- Opening Delimiter -

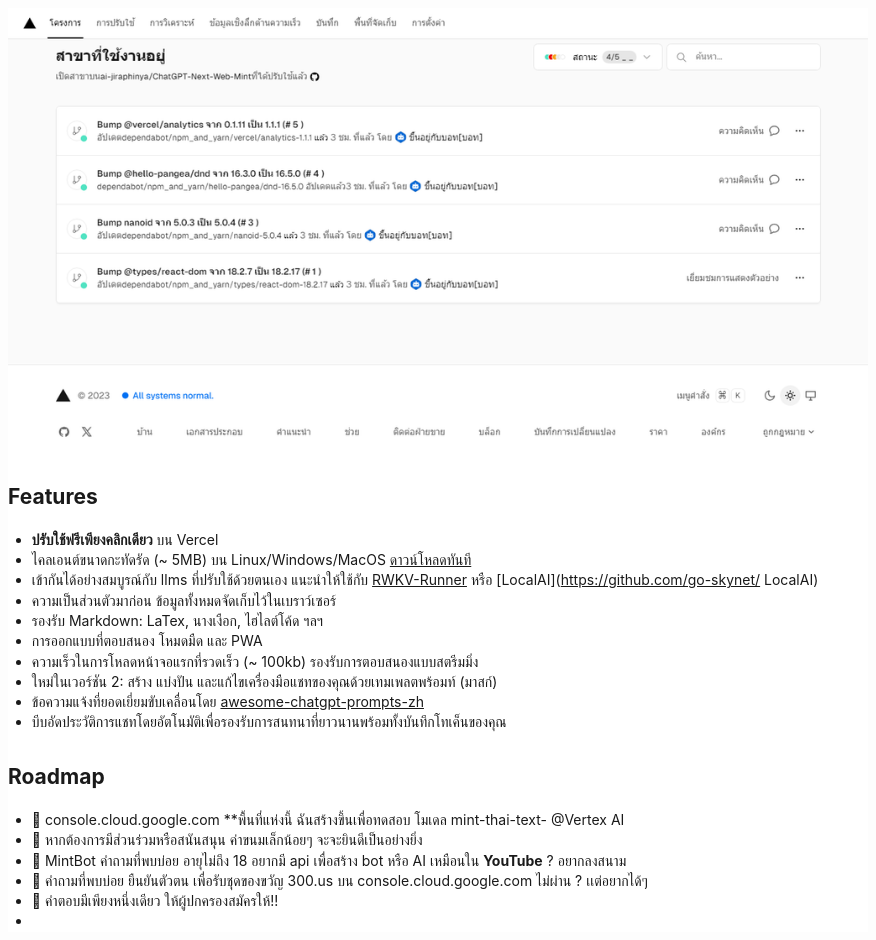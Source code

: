 ![cover](./docs/images/a2.png)
</div>

## Features

- **ปรับใช้ฟรีเพียงคลิกเดียว** บน Vercel 
- ไคลเอนต์ขนาดกะทัดรัด (~ 5MB) บน Linux/Windows/MacOS [ดาวน์โหลดทันที](https://github.com/Yidadaa/ChatGPT-Next-Web/releases)
- เข้ากันได้อย่างสมบูรณ์กับ llms ที่ปรับใช้ด้วยตนเอง แนะนำให้ใช้กับ [RWKV-Runner](https://github.com/josStorer/RWKV-Runner) หรือ [LocalAI](https://github.com/go-skynet/ LocalAI)
- ความเป็นส่วนตัวมาก่อน ข้อมูลทั้งหมดจัดเก็บไว้ในเบราว์เซอร์
- รองรับ Markdown: LaTex, นางเงือก, ไฮไลต์โค้ด ฯลฯ
- การออกแบบที่ตอบสนอง โหมดมืด และ PWA
- ความเร็วในการโหลดหน้าจอแรกที่รวดเร็ว (~ 100kb) รองรับการตอบสนองแบบสตรีมมิ่ง
- ใหม่ในเวอร์ชัน 2: สร้าง แบ่งปัน และแก้ไขเครื่องมือแชทของคุณด้วยเทมเพลตพร้อมท์ (มาสก์)
- ข้อความแจ้งที่ยอดเยี่ยมขับเคลื่อนโดย [awesome-chatgpt-prompts-zh](https://github.com/PlexPt/awesome-chatgpt-prompts-zh) 
- บีบอัดประวัติการแชทโดยอัตโนมัติเพื่อรองรับการสนทนาที่ยาวนานพร้อมทั้งบันทึกโทเค็นของคุณ
 

## Roadmap

- 🚀 console.cloud.google.com **พื้นที่แห่งนี้ ฉันสร้างขึ้นเพื่อทดสอบ โมเดล mint-thai-text- @Vertex AI
- 🚀 หากต้องการมีส่วนร่วมหรือสนันสนุน ค่าขนมเล็กน้อยๆ จะจะยินดีเป็นอย่างยิ่ง
- 🚀 MintBot คำถามที่พบบ่อย อายุไม่ถึง 18 อยากมี api เพื่อสร้าง bot หรือ  AI เหมือนใน **YouTube** ? อยากลงสนาม
- 🚀 คำถามที่พบบ่อย ยืนยันตัวตน เพื่อรับชุดของขวัญ 300.us บน console.cloud.google.com ไม่ผ่าน ? เเต่อยากได้ๆ
- 🚀 คำตอบมีเพียงหนึ่งเดียว ให้ผู้ปกครองสมัครให้!!
-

- Closing Delimiter -

Up to and including the final line of the data above, please copy every line exactly, starting from the one that contains "- 🚀 หากต้องการมีส่วนร่วมหรือสนันสนุน".

> [ANSWER SECTION]:
- 🚀 หากต้องการมีส่วนร่วมหรือสนันสนุน ค่าขนมเล็กน้อยๆ จะจะยินดีเป็นอย่างยิ่ง
- 🚀 MintBot คำถามที่พบบ่อย อายุไม่ถึง 18 อยากมี api เพื่อสร้าง bot หรือ  AI เหมือนใน **YouTube** ? อยากลงสนาม
- 🚀 คำถามที่พบบ่อย ยืนยันตัวตน เพื่อรับชุดของขวัญ 300.us บน console.cloud.google.com ไม่ผ่าน ? เเต่อยากได้ๆ
- 🚀 คำตอบมีเพียงหนึ่งเดียว ให้ผู้ปกครองสมัครให้!!
-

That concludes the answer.